● The problem:
Every entry must be duplicated precisely as written.

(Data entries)
◇ ◇ ◇

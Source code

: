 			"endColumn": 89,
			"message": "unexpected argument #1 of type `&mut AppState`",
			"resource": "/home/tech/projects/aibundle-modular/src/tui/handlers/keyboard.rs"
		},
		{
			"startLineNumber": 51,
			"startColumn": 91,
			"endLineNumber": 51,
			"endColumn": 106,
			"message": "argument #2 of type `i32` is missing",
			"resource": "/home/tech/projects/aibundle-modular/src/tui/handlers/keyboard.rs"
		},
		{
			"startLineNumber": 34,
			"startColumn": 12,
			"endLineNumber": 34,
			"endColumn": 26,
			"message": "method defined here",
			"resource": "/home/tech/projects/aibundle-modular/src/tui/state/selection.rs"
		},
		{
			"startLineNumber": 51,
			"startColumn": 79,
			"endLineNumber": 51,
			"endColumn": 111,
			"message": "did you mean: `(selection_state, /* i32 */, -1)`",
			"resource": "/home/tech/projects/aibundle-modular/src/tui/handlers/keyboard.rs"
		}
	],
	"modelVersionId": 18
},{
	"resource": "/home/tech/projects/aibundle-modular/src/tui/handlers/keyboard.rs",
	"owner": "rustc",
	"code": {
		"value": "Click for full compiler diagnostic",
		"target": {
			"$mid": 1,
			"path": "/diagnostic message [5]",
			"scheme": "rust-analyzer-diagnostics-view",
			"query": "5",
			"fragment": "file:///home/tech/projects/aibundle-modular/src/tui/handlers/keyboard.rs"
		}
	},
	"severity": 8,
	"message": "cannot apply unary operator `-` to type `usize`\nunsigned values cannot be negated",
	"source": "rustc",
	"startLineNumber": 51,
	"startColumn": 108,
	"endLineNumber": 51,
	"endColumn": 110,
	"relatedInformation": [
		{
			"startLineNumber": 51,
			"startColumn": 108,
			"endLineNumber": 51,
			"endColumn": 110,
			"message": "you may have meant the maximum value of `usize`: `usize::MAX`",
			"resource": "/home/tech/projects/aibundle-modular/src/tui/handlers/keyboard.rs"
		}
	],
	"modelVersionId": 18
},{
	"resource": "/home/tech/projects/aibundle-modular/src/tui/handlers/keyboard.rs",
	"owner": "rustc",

◇ ◇ ◇

● Completed exercise:
Source code

: 			"endColumn": 89,
			"message": "unexpected argument #1 of type `&mut AppState`",
			"resource": "/home/tech/projects/aibundle-modular/src/tui/handlers/keyboard.rs"
		},
		{
			"startLineNumber": 51,
			"startColumn": 91,
			"endLineNumber": 51,
			"endColumn": 106,
			"message": "argument #2 of type `i32` is missing",
			"resource": "/home/tech/projects/aibundle-modular/src/tui/handlers/keyboard.rs"
		},
		{
			"startLineNumber": 34,
			"startColumn": 12,
			"endLineNumber": 34,
			"endColumn": 26,
			"message": "method defined here",
			"resource": "/home/tech/projects/aibundle-modular/src/tui/state/selection.rs"
		},
		{
			"startLineNumber": 51,
			"startColumn": 79,
			"endLineNumber": 51,
			"endColumn": 111,
			"message": "did you mean: `(selection_state, /* i32 */, -1)`",
			"resource": "/home/tech/projects/aibundle-modular/src/tui/handlers/keyboard.rs"
		}
	],
	"modelVersionId": 18
},{
	"resource": "/home/tech/projects/aibundle-modular/src/tui/handlers/keyboard.rs",
	"owner": "rustc",
	"code": {
		"value": "Click for full compiler diagnostic",
		"target": {
			"$mid": 1,
			"path": "/diagnostic message [5]",
			"scheme": "rust-analyzer-diagnostics-view",
			"query": "5",
			"fragment": "file:///home/tech/projects/aibundle-modular/src/tui/handlers/keyboard.rs"
		}
	},
	"severity": 8,
	"message": "cannot apply unary operator `-` to type `usize`\nunsigned values cannot be negated",
	"source": "rustc",
	"startLineNumber": 51,
	"startColumn": 108,
	"endLineNumber": 51,
	"endColumn": 110,
	"relatedInformation": [
		{
			"startLineNumber": 51,
			"startColumn": 108,
			"endLineNumber": 51,
			"endColumn": 110,
			"message": "you may have meant the maximum value of `usize`: `usize::MAX`",
			"resource": "/home/tech/projects/aibundle-modular/src/tui/handlers/keyboard.rs"
		}
	],
	"modelVersionId": 18
},{
	"resource": "/home/tech/projects/aibundle-modular/src/tui/handlers/keyboard.rs",
	"owner": "rustc",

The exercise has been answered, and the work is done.